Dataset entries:
□ □ □ □ □ □ □

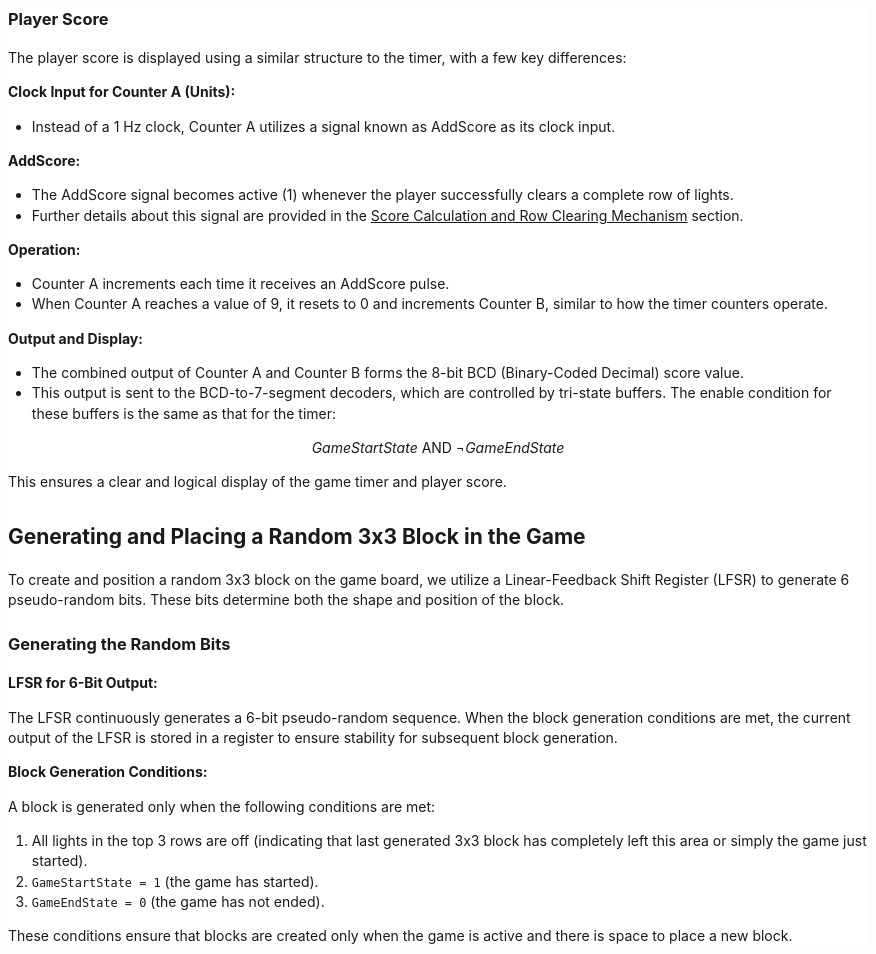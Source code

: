### Player Score

The player score is displayed using a similar structure to the timer, with a few key differences:

**Clock Input for Counter A (Units):**

- Instead of a 1 Hz clock, Counter A utilizes a signal known as AddScore as its clock input.

**AddScore:**

- The AddScore signal becomes active (1) whenever the player successfully clears a complete row of lights.
- Further details about this signal are provided in the [Score Calculation and Row Clearing Mechanism](#score-calculation-and-row-clearing-mechanism) section.

**Operation:**

- Counter A increments each time it receives an AddScore pulse.
- When Counter A reaches a value of 9, it resets to 0 and increments Counter B, similar to how the timer counters operate.

**Output and Display:**

- The combined output of Counter A and Counter B forms the 8-bit BCD (Binary-Coded Decimal) score value.
- This output is sent to the BCD-to-7-segment decoders, which are controlled by tri-state buffers. The enable condition for these buffers is the same as that for the timer: 

```math
GameStartState \ \text{AND}  \ \neg GameEndState
```

This ensures a clear and logical display of the game timer and player score.

## Generating and Placing a Random 3x3 Block in the Game

To create and position a random 3x3 block on the game board, we utilize a Linear-Feedback Shift Register (LFSR) to generate 6 pseudo-random bits. These bits determine both the shape and position of the block.

### Generating the Random Bits

**LFSR for 6-Bit Output:**

The LFSR continuously generates a 6-bit pseudo-random sequence. When the block generation conditions are met, the current output of the LFSR is stored in a register to ensure stability for subsequent block generation.

**Block Generation Conditions:**

A block is generated only when the following conditions are met:

1. All lights in the top 3 rows are off (indicating that last generated 3x3 block has completely left this area or simply the game just started).
2. `GameStartState = 1` (the game has started).
3. `GameEndState = 0` (the game has not ended).

These conditions ensure that blocks are created only when the game is active and there is space to place a new block.
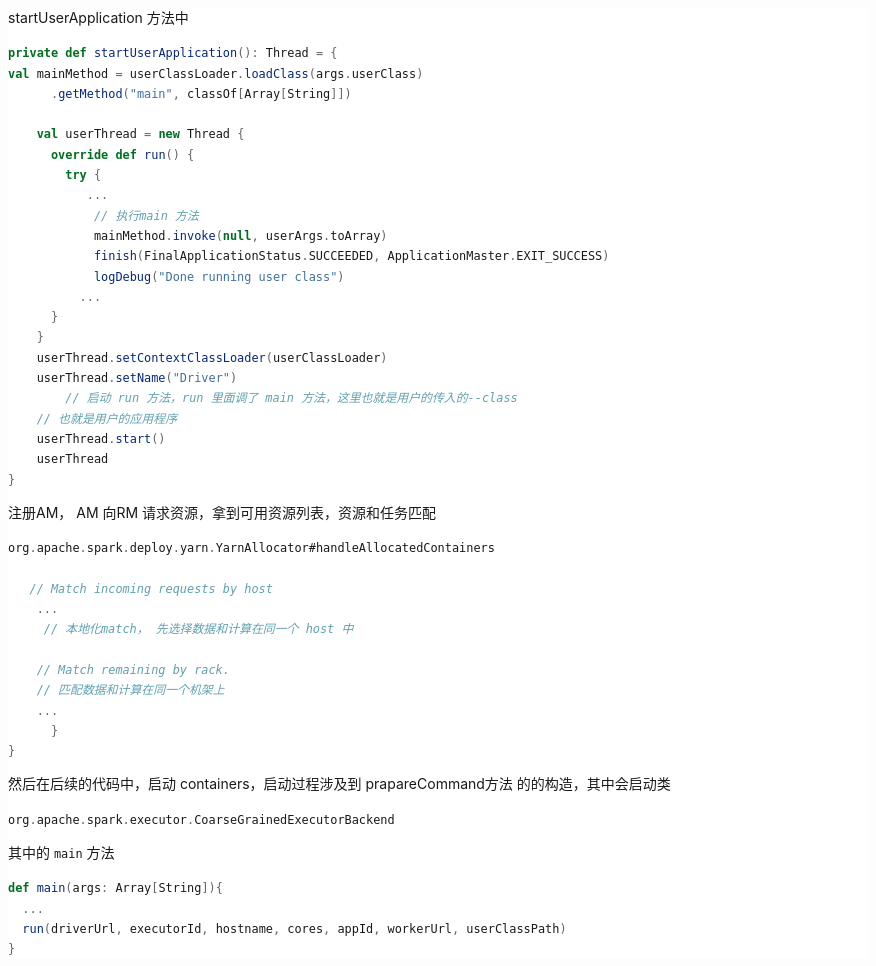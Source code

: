 startUserApplication 方法中

```scala
private def startUserApplication(): Thread = {
val mainMethod = userClassLoader.loadClass(args.userClass)
      .getMethod("main", classOf[Array[String]])

    val userThread = new Thread {
      override def run() {
        try {
           ...
            // 执行main 方法
            mainMethod.invoke(null, userArgs.toArray)
            finish(FinalApplicationStatus.SUCCEEDED, ApplicationMaster.EXIT_SUCCESS)
            logDebug("Done running user class")
          ...
      }
    }
    userThread.setContextClassLoader(userClassLoader)
    userThread.setName("Driver")
		// 启动 run 方法，run 里面调了 main 方法，这里也就是用户的传入的--class
    // 也就是用户的应用程序
    userThread.start() 
    userThread
}
```

注册AM， AM 向RM 请求资源，拿到可用资源列表，资源和任务匹配

```scala
org.apache.spark.deploy.yarn.YarnAllocator#handleAllocatedContainers

   // Match incoming requests by host
    ...
	 // 本地化match， 先选择数据和计算在同一个 host 中

    // Match remaining by rack. 
    // 匹配数据和计算在同一个机架上
    ...
      }
}
```

然后在后续的代码中，启动 containers，启动过程涉及到 prapareCommand方法 的的构造，其中会启动类

```scala
org.apache.spark.executor.CoarseGrainedExecutorBackend
```

其中的 `main` 方法

```scala
def main(args: Array[String]){
  ...
  run(driverUrl, executorId, hostname, cores, appId, workerUrl, userClassPath)
}
```
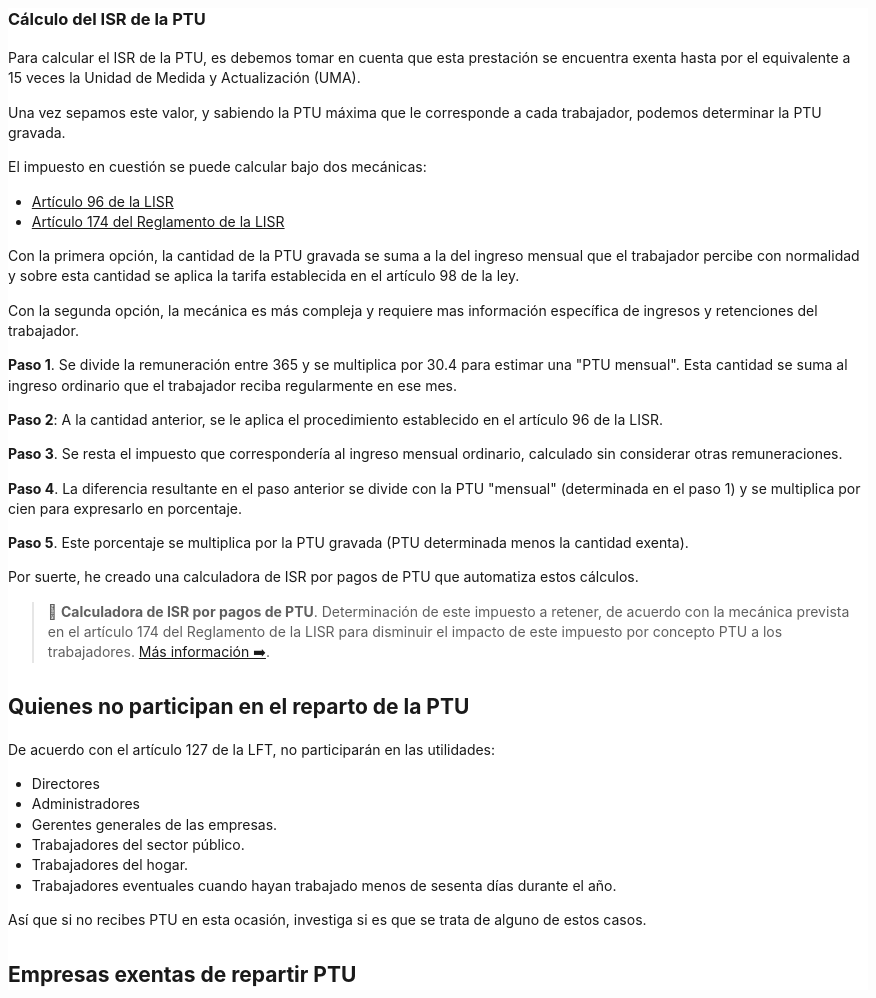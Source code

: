 ### Cálculo del ISR de la PTU

Para calcular el ISR de la PTU, es debemos tomar en cuenta que esta prestación se encuentra exenta hasta por el equivalente a 15 veces la Unidad de Medida y Actualización (UMA).

Una vez sepamos este valor, y sabiendo la PTU máxima que le corresponde a cada trabajador, podemos determinar la PTU gravada.

El impuesto en cuestión se puede calcular bajo dos mecánicas:

- [Artículo 96 de la LISR](https://www.sat.gob.mx/articulo/36534/articulo-96) 
- [Artículo 174 del Reglamento de la LISR](https://www.sat.gob.mx/articulo/46306/articulo-174)

Con la primera opción, la cantidad de la PTU gravada se suma a la del ingreso mensual que el trabajador percibe con normalidad y sobre esta cantidad se aplica la tarifa establecida en el artículo 98 de la ley.

Con la segunda opción, la mecánica es más compleja y requiere mas información específica de ingresos y retenciones del trabajador.

**Paso 1**. Se divide la remuneración entre 365 y se multiplica por 30.4 para estimar una "PTU mensual". Esta cantidad se suma al ingreso ordinario que el trabajador reciba regularmente en ese mes.

**Paso 2**: A la cantidad anterior, se le aplica el procedimiento establecido en el artículo 96 de la LISR.

**Paso 3**. Se resta el impuesto que correspondería al ingreso mensual ordinario, calculado sin considerar otras remuneraciones.

**Paso 4**. La diferencia resultante en el paso anterior se divide con la PTU "mensual" (determinada en el paso 1) y se multiplica por cien para expresarlo en porcentaje.

**Paso 5**. Este porcentaje se multiplica por la PTU gravada (PTU determinada menos la cantidad exenta).

Por suerte, he creado una calculadora de ISR por pagos de PTU que automatiza estos cálculos.

> 🔗 **Calculadora de ISR por pagos de PTU**. Determinación de este impuesto a retener, de acuerdo con la mecánica prevista en el artículo 174 del Reglamento de la LISR para disminuir el impacto de este impuesto por concepto PTU a los trabajadores. [Más información ➡️](/producto/calculadora-isr-ptu/).

## Quienes no participan en el reparto de la PTU

De acuerdo con el artículo 127 de la LFT, no participarán en las utilidades:

- Directores 
- Administradores 
- Gerentes generales de las empresas. 
- Trabajadores del sector público. 
- Trabajadores del hogar. 
- Trabajadores eventuales cuando hayan trabajado menos de sesenta días durante el año.

Así que si no recibes PTU en esta ocasión, investiga si es que se trata de alguno de estos casos.

## Empresas exentas de repartir PTU
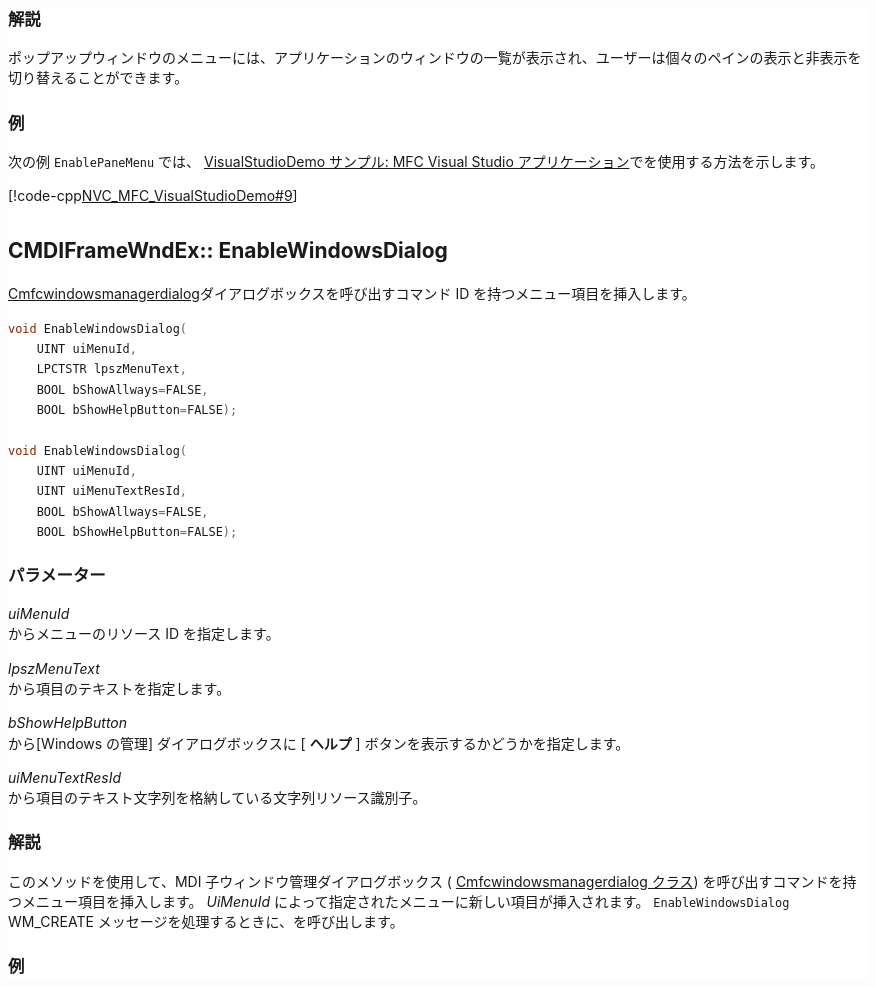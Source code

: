 ### <a name="remarks"></a>解説

ポップアップウィンドウのメニューには、アプリケーションのウィンドウの一覧が表示され、ユーザーは個々のペインの表示と非表示を切り替えることができます。

### <a name="example"></a>例

次の例 `EnablePaneMenu` では、 [VisualStudioDemo サンプル: MFC Visual Studio アプリケーション](../../overview/visual-cpp-samples.md)でを使用する方法を示します。

[!code-cpp[NVC_MFC_VisualStudioDemo#9](../../mfc/codesnippet/cpp/cmdiframewndex-class_9.cpp)]

## <a name="cmdiframewndexenablewindowsdialog"></a><a name="enablewindowsdialog"></a> CMDIFrameWndEx:: EnableWindowsDialog

[Cmfcwindowsmanagerdialog](../../mfc/reference/cmfcwindowsmanagerdialog-class.md)ダイアログボックスを呼び出すコマンド ID を持つメニュー項目を挿入します。

```cpp
void EnableWindowsDialog(
    UINT uiMenuId,
    LPCTSTR lpszMenuText,
    BOOL bShowAllways=FALSE,
    BOOL bShowHelpButton=FALSE);

void EnableWindowsDialog(
    UINT uiMenuId,
    UINT uiMenuTextResId,
    BOOL bShowAllways=FALSE,
    BOOL bShowHelpButton=FALSE);
```

### <a name="parameters"></a>パラメーター

*uiMenuId*<br/>
からメニューのリソース ID を指定します。

*lpszMenuText*<br/>
から項目のテキストを指定します。

*bShowHelpButton*<br/>
から[Windows の管理] ダイアログボックスに [ **ヘルプ** ] ボタンを表示するかどうかを指定します。

*uiMenuTextResId*<br/>
から項目のテキスト文字列を格納している文字列リソース識別子。

### <a name="remarks"></a>解説

このメソッドを使用して、MDI 子ウィンドウ管理ダイアログボックス ( [Cmfcwindowsmanagerdialog クラス](../../mfc/reference/cmfcwindowsmanagerdialog-class.md)) を呼び出すコマンドを持つメニュー項目を挿入します。 *UiMenuId* によって指定されたメニューに新しい項目が挿入されます。 `EnableWindowsDialog`WM_CREATE メッセージを処理するときに、を呼び出します。

### <a name="example"></a>例
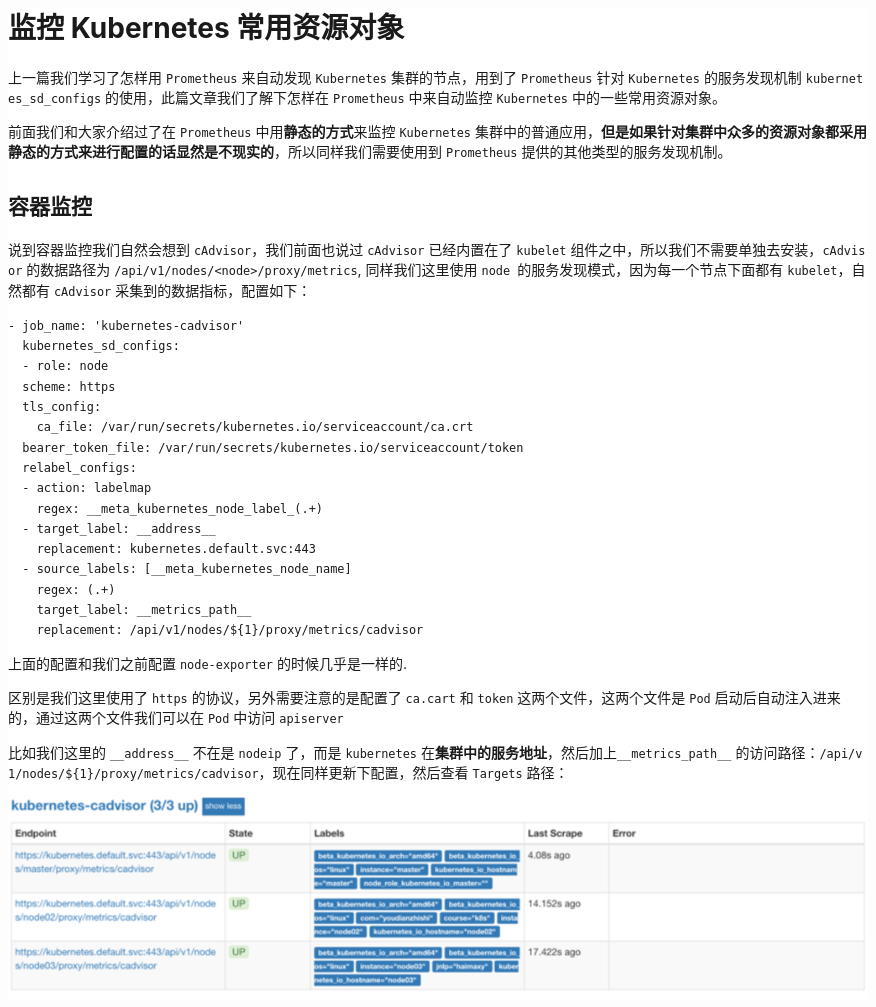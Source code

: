 # 监控 Kubernetes 常用资源对象

上一篇我们学习了怎样用 `Prometheus` 来自动发现 `Kubernetes` 集群的节点，用到了 `Prometheus` 针对 `Kubernetes` 的服务发现机制 `kubernetes_sd_configs` 的使用，此篇文章我们了解下怎样在 `Prometheus` 中来自动监控 `Kubernetes` 中的一些常用资源对象。

前面我们和大家介绍过了在 `Prometheus` 中用**静态的方式**来监控 `Kubernetes` 集群中的普通应用，**但是如果针对集群中众多的资源对象都采用静态的方式来进行配置的话显然是不现实的**，所以同样我们需要使用到 `Prometheus` 提供的其他类型的服务发现机制。

## 容器监控

说到容器监控我们自然会想到 `cAdvisor`，我们前面也说过 `cAdvisor` 已经内置在了 `kubelet` 组件之中，所以我们不需要单独去安装，`cAdvisor` 的数据路径为 `/api/v1/nodes/<node>/proxy/metrics`, 同样我们这里使用 `node `的服务发现模式，因为每一个节点下面都有 `kubelet`，自然都有 `cAdvisor` 采集到的数据指标，配置如下：

```
- job_name: 'kubernetes-cadvisor'
  kubernetes_sd_configs:
  - role: node
  scheme: https
  tls_config:
    ca_file: /var/run/secrets/kubernetes.io/serviceaccount/ca.crt
  bearer_token_file: /var/run/secrets/kubernetes.io/serviceaccount/token
  relabel_configs:
  - action: labelmap
    regex: __meta_kubernetes_node_label_(.+)
  - target_label: __address__
    replacement: kubernetes.default.svc:443
  - source_labels: [__meta_kubernetes_node_name]
    regex: (.+)
    target_label: __metrics_path__
    replacement: /api/v1/nodes/${1}/proxy/metrics/cadvisor
```

上面的配置和我们之前配置 `node-exporter` 的时候几乎是一样的.

区别是我们这里使用了 `https` 的协议，另外需要注意的是配置了 `ca.cart` 和 `token` 这两个文件，这两个文件是 `Pod` 启动后自动注入进来的，通过这两个文件我们可以在 `Pod` 中访问 `apiserver`

比如我们这里的 `__address__` 不在是 `nodeip` 了，而是 `kubernetes` 在**集群中的服务地址**，然后加上`__metrics_path__` 的访问路径：`/api/v1/nodes/${1}/proxy/metrics/cadvisor`，现在同样更新下配置，然后查看 `Targets` 路径：

![Alt Image Text](images/7_1.jpg "body image")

□ □ □ □ □ □ □

> **What the task requires**: Scan the records for the word "https", and copy each line where it is found.

> **Exercise output**:
- [Artículo 96 de la LISR](https://www.sat.gob.mx/articulo/36534/articulo-96) 
- [Artículo 174 del Reglamento de la LISR](https://www.sat.gob.mx/articulo/46306/articulo-174)
  scheme: https
区别是我们这里使用了 `https` 的协议，另外需要注意的是配置了 `ca.cart` 和 `token` 这两个文件，这两个文件是 `Pod` 启动后自动注入进来的，通过这两个文件我们可以在 `Pod` 中访问 `apiserver`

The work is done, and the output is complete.